Standing next to his Dodge Ram pickup outside Billy Bob’s Texas in Ft. Worth, the self-proclaimed world’s largest honky-tonk, Earle Joe Finch of Tyler shook his head when told of what the EPA is considering.
It’s not right, he said, getting into the cab of his bright red truck, which has two Texas A&M stickers on the tailgate, a gun rack across the rear window and a picture of his girlfriend, Mary Kate, taped to the dashboard.
Once the partner of every hard-working cowboy or construction worker, pickups and sport-utility vehicles, such as the Ford F-150 or Chevrolet Suburban, are as likely to be found hauling children to school or to soccer practice as they are packing hay for the back 40. The largest-selling vehicle in the nation is a full-size pickup (so is No. 2).
For years, pickups and SUVs were considered by the EPA to occupy a small niche in the automotive marketplace and were allowed to emit as much as three times the pollution per mile as cars.
But now the EPA has decided to update its regulations governing light trucks, a category that includes SUVs, pickups and mini-vans.
The agency is expected to release a plan that will force Detroit to make light trucks that produce emissions that are as clean–or nearly–as those of cars.
The plan is expected to almost mirror one passed in early November by the California Air Resources Board. The California plan takes effect in 2004 and applies to all vehicles lighter than 8,500 pounds.

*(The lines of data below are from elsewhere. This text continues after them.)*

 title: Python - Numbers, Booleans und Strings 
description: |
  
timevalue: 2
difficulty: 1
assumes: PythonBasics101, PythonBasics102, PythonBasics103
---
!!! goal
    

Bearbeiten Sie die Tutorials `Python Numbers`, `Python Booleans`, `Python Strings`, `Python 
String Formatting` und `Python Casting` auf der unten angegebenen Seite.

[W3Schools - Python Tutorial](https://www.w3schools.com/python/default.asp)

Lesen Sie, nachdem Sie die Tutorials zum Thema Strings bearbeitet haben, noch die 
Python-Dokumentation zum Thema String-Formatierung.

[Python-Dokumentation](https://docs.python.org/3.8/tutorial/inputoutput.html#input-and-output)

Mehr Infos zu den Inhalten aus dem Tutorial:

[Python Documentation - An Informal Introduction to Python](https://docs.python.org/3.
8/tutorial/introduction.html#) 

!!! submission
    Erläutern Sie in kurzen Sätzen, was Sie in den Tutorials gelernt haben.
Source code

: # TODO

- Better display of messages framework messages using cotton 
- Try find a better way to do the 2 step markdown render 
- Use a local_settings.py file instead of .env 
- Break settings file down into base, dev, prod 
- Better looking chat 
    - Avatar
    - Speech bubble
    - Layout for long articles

The automakers say that the impact of tightening emissions on smaller trucks and SUVs, such as the Ford Explorer, will be manageable.
But they claim that the cost could be steep for full-size pickups, such as the Dodge Ram, or the larger SUVs, such as Ford’s Expedition or the Suburban, sometimes called the “national truck of Texas.”
The technology to cut emissions on the larger vehicles has to be developed.
Texans bought more than 621,000 light trucks in 1997, tops in the nation. California was second with 580,700. Florida, Ohio and Illinois also bought trucks in big numbers, according to Automotive News magazine, the industry’s leading trade journal.
Chuck Mueller, manager of air policy at the Texas Natural Resource Conservation Commission, said the state would support any change that the EPA makes in emissions for light trucks. The state has written letters to the EPA and the Big Three automakers saying that it supports such a move.
“We expressed a concern that we have a lot of SUVs and pickup trucks, and we felt they needed to be addressed as well,” said Mueller. “We have not undertaken anything locally to explore a Texas standard. But we have raised the concern that the EPA needs to do it on a national level and that we would be supportive of anything that they would come out with.”
State environmentalists say they have been pleasantly surprised by the state commission’s positive approach to the possibility of new truck regulations.
“We are not going to be able to clean up the air in Dallas-Ft. Worth or the Houston-Galveston area without addressing these vehicles,” said Neil Carman, program manager for the Lone Star Chapter of the Sierra Club.
But Diane Steed, president of the Coalition for Vehicle Choice, a Washington advocacy group, said some automakers have said that they may have to cut engine power to meet the new standards for the larger trucks and SUVs.
“It may be doable to have some of the smaller pickup trucks and sport-utilities meet these rules, but it’s going to be a real challenge for some of the larger vehicles that are so popular with boaters and campers. We’re concerned that manufacturers will simply stop making those vehicles or make them smaller to bring them in compliance with any new rules.”
Others doubt the need for cutting emissions from trucks. Csaba Csere, editor in chief of Car and Driver magazine, said trucks are far cleaner than they were in the mid-1960s. He added that any boost in gas prices, coupled with an increase in the cost of trucks, could hurt sales and the economy.